=== How to complete this task ===
Your response should consist of the data that follows, repeated in full without alteration.

=== Data provided ===
>>>
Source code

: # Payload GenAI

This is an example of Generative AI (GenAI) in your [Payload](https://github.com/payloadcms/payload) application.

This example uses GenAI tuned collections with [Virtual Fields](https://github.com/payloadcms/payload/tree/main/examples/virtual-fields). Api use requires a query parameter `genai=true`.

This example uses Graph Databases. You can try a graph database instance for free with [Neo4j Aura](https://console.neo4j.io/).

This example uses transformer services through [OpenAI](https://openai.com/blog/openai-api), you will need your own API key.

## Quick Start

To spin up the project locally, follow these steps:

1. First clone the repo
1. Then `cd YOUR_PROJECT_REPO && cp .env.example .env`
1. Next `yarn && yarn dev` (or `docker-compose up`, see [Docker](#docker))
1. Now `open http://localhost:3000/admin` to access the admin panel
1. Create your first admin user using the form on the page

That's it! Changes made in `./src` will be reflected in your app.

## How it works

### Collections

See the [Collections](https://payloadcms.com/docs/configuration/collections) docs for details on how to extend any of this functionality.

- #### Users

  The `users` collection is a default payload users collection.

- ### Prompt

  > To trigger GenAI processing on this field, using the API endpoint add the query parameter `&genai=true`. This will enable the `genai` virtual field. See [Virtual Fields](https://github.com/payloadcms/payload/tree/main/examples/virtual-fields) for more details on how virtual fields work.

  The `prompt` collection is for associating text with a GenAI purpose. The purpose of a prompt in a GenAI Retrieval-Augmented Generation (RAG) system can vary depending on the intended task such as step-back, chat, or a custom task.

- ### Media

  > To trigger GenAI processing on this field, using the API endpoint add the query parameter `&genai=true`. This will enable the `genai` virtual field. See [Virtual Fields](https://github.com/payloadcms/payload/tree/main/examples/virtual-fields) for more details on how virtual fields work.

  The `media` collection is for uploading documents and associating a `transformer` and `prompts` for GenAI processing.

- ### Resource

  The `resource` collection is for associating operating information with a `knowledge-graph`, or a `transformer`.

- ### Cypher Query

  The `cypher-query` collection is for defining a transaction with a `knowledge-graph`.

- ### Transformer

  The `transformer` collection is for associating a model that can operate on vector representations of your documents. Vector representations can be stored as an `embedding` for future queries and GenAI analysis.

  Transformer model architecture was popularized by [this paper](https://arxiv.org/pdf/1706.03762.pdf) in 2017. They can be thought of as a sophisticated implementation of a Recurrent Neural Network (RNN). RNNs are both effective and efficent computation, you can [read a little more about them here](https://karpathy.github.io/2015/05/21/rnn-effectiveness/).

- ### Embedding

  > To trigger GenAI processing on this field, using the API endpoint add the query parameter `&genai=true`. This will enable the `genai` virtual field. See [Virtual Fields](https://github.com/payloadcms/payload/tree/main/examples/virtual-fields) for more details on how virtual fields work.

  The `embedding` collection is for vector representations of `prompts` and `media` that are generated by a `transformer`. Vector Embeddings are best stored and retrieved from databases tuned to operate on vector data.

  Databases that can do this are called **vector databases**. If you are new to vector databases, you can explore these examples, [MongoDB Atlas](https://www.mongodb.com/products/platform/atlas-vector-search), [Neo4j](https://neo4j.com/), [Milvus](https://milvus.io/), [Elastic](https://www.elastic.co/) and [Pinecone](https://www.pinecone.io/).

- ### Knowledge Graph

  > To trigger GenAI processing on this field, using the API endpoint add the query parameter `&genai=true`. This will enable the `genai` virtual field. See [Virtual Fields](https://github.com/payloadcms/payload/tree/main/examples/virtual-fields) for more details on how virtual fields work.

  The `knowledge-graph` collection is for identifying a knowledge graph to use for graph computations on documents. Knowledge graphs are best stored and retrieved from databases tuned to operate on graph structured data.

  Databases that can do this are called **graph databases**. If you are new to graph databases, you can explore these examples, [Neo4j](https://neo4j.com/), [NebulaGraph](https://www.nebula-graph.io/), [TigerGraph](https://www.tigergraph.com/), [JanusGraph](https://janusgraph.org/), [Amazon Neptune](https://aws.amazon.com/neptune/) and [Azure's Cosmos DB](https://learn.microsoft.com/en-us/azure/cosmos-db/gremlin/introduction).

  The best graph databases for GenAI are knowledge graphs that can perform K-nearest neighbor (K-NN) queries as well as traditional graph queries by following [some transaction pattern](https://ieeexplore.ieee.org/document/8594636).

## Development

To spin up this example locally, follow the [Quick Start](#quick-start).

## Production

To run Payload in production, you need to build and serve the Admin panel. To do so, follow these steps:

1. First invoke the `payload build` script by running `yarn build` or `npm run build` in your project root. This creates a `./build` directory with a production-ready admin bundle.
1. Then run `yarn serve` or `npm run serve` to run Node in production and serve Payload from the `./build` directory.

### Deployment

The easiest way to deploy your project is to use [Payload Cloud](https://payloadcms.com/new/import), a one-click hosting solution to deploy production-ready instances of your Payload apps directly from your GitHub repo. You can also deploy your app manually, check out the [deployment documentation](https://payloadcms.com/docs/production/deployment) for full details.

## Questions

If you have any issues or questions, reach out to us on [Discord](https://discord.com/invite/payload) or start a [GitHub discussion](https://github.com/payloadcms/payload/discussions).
<<<
=== Result for this exercise ===
Source code

: # Payload GenAI

This is an example of Generative AI (GenAI) in your [Payload](https://github.com/payloadcms/payload) application.

This example uses GenAI tuned collections with [Virtual Fields](https://github.com/payloadcms/payload/tree/main/examples/virtual-fields). Api use requires a query parameter `genai=true`.

This example uses Graph Databases. You can try a graph database instance for free with [Neo4j Aura](https://console.neo4j.io/).

This example uses transformer services through [OpenAI](https://openai.com/blog/openai-api), you will need your own API key.

## Quick Start

To spin up the project locally, follow these steps:

1. First clone the repo
1. Then `cd YOUR_PROJECT_REPO && cp .env.example .env`
1. Next `yarn && yarn dev` (or `docker-compose up`, see [Docker](#docker))
1. Now `open http://localhost:3000/admin` to access the admin panel
1. Create your first admin user using the form on the page

That's it! Changes made in `./src` will be reflected in your app.

## How it works

### Collections

See the [Collections](https://payloadcms.com/docs/configuration/collections) docs for details on how to extend any of this functionality.

- #### Users

  The `users` collection is a default payload users collection.

- ### Prompt

  > To trigger GenAI processing on this field, using the API endpoint add the query parameter `&genai=true`. This will enable the `genai` virtual field. See [Virtual Fields](https://github.com/payloadcms/payload/tree/main/examples/virtual-fields) for more details on how virtual fields work.

  The `prompt` collection is for associating text with a GenAI purpose. The purpose of a prompt in a GenAI Retrieval-Augmented Generation (RAG) system can vary depending on the intended task such as step-back, chat, or a custom task.

- ### Media

  > To trigger GenAI processing on this field, using the API endpoint add the query parameter `&genai=true`. This will enable the `genai` virtual field. See [Virtual Fields](https://github.com/payloadcms/payload/tree/main/examples/virtual-fields) for more details on how virtual fields work.

  The `media` collection is for uploading documents and associating a `transformer` and `prompts` for GenAI processing.

- ### Resource

  The `resource` collection is for associating operating information with a `knowledge-graph`, or a `transformer`.

- ### Cypher Query

  The `cypher-query` collection is for defining a transaction with a `knowledge-graph`.

- ### Transformer

  The `transformer` collection is for associating a model that can operate on vector representations of your documents. Vector representations can be stored as an `embedding` for future queries and GenAI analysis.

  Transformer model architecture was popularized by [this paper](https://arxiv.org/pdf/1706.03762.pdf) in 2017. They can be thought of as a sophisticated implementation of a Recurrent Neural Network (RNN). RNNs are both effective and efficent computation, you can [read a little more about them here](https://karpathy.github.io/2015/05/21/rnn-effectiveness/).

- ### Embedding

  > To trigger GenAI processing on this field, using the API endpoint add the query parameter `&genai=true`. This will enable the `genai` virtual field. See [Virtual Fields](https://github.com/payloadcms/payload/tree/main/examples/virtual-fields) for more details on how virtual fields work.

  The `embedding` collection is for vector representations of `prompts` and `media` that are generated by a `transformer`. Vector Embeddings are best stored and retrieved from databases tuned to operate on vector data.

  Databases that can do this are called **vector databases**. If you are new to vector databases, you can explore these examples, [MongoDB Atlas](https://www.mongodb.com/products/platform/atlas-vector-search), [Neo4j](https://neo4j.com/), [Milvus](https://milvus.io/), [Elastic](https://www.elastic.co/) and [Pinecone](https://www.pinecone.io/).

- ### Knowledge Graph

  > To trigger GenAI processing on this field, using the API endpoint add the query parameter `&genai=true`. This will enable the `genai` virtual field. See [Virtual Fields](https://github.com/payloadcms/payload/tree/main/examples/virtual-fields) for more details on how virtual fields work.

  The `knowledge-graph` collection is for identifying a knowledge graph to use for graph computations on documents. Knowledge graphs are best stored and retrieved from databases tuned to operate on graph structured data.

  Databases that can do this are called **graph databases**. If you are new to graph databases, you can explore these examples, [Neo4j](https://neo4j.com/), [NebulaGraph](https://www.nebula-graph.io/), [TigerGraph](https://www.tigergraph.com/), [JanusGraph](https://janusgraph.org/), [Amazon Neptune](https://aws.amazon.com/neptune/) and [Azure's Cosmos DB](https://learn.microsoft.com/en-us/azure/cosmos-db/gremlin/introduction).

  The best graph databases for GenAI are knowledge graphs that can perform K-nearest neighbor (K-NN) queries as well as traditional graph queries by following [some transaction pattern](https://ieeexplore.ieee.org/document/8594636).

## Development

To spin up this example locally, follow the [Quick Start](#quick-start).

## Production

To run Payload in production, you need to build and serve the Admin panel. To do so, follow these steps:

1. First invoke the `payload build` script by running `yarn build` or `npm run build` in your project root. This creates a `./build` directory with a production-ready admin bundle.
1. Then run `yarn serve` or `npm run serve` to run Node in production and serve Payload from the `./build` directory.

### Deployment

The easiest way to deploy your project is to use [Payload Cloud](https://payloadcms.com/new/import), a one-click hosting solution to deploy production-ready instances of your Payload apps directly from your GitHub repo. You can also deploy your app manually, check out the [deployment documentation](https://payloadcms.com/docs/production/deployment) for full details.

## Questions

If you have any issues or questions, reach out to us on [Discord](https://discord.com/invite/payload) or start a [GitHub discussion](https://github.com/payloadcms/payload/discussions).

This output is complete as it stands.